Eavenson has filed 21 class action suits to date in Madison County. In this case he claims that prior to treating a Selective Insurance-insured patient for personal injuries sustained in a workplace accident in 2001, he had obtained a valid assignment of claim from the insurer and received partial payment of the expenses.
Eavenson claims he billed Selective Insurance more than $1,000 for reasonable medical treatment. Selective Insurance, he alleges, only paid him part of the claim.
Eavenson claims that biased software used by Selective Insurance arbitrarily lowers the cap that does not reflect actual reasonable expenses of practitioners.
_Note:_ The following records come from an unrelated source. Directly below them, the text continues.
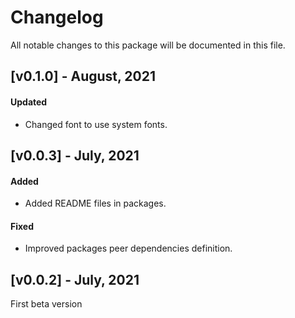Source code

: # Changelog

All notable changes to this package will be documented in this file.

## [v0.1.0] - August, 2021

#### Updated

- Changed font to use system fonts.

## [v0.0.3] - July, 2021

#### Added

- Added README files in packages.

#### Fixed

- Improved packages peer dependencies definition.

## [v0.0.2] - July, 2021

First beta version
He claims the insurer uses this database knowing it is biased and designed to reduce what are in fact reasonable charges.
Selective, the 54th largest property and casualty insurance company in the United States, is represented Mark Bauman of Belleville.
Bauman claims under Illinois law, an amended complaint that adds a new claim for relief that arises from a new set of operative facts that was not alleged in the original complaint, does not relate back.
"Federal courts have consistently concluded that an amended complaint that adds an entirely new claim for relief does not relate back and will "commence" a new action under CAFA," Bauman claims.
Bauman claims the new amended complaint alleges – contrary to the crux of Eavenson's earlier complaints – that Selective Insurance did not process Plaintiff's invoices.
"Plaintiff has revised his causes of action to conform to his new, fundamentally different claims," Bauman writes. "The Consumer Fraud Act claim now alleges that it is the Explanation of Benefits forms that CorVel generated and sent to the Plaintiff, not Selective's policy, that contains improper representations that a PPO discount is proper."
CorVel is the provider of the software that Eavenson claims Selective Insurance uses to lower the amount of payment.
"What is oddest about the new breach of contract claim is that it alleges that Plaintiff fully performed its obligations under the 'agreement' with Selective, but that the 'agreement' obligated Selective to 'steer' or 'channel' patients to it, and Selective did not do so," Bauman writes.
Selective Insurance contends the real contractual nexus that forms the basis for the second amended complaint is the contractual relationship between Eavenson and CorVel.
"That is the lynchpin between both the source of Selective's alleged duty to 'steer' and its contested authorization to take the PPO discount," Bauman writes.
Selective Insurance claims that since Eavenson amended his complaint and commenced a new action under CAFA, a new window for removal opened.
Selective Insurance argues that the aggregate amount in controversy exceeds $5 million, that there are over 100 class members and that a minimal diversity exists.
The case has been assigned to District Judge Michael Reagan.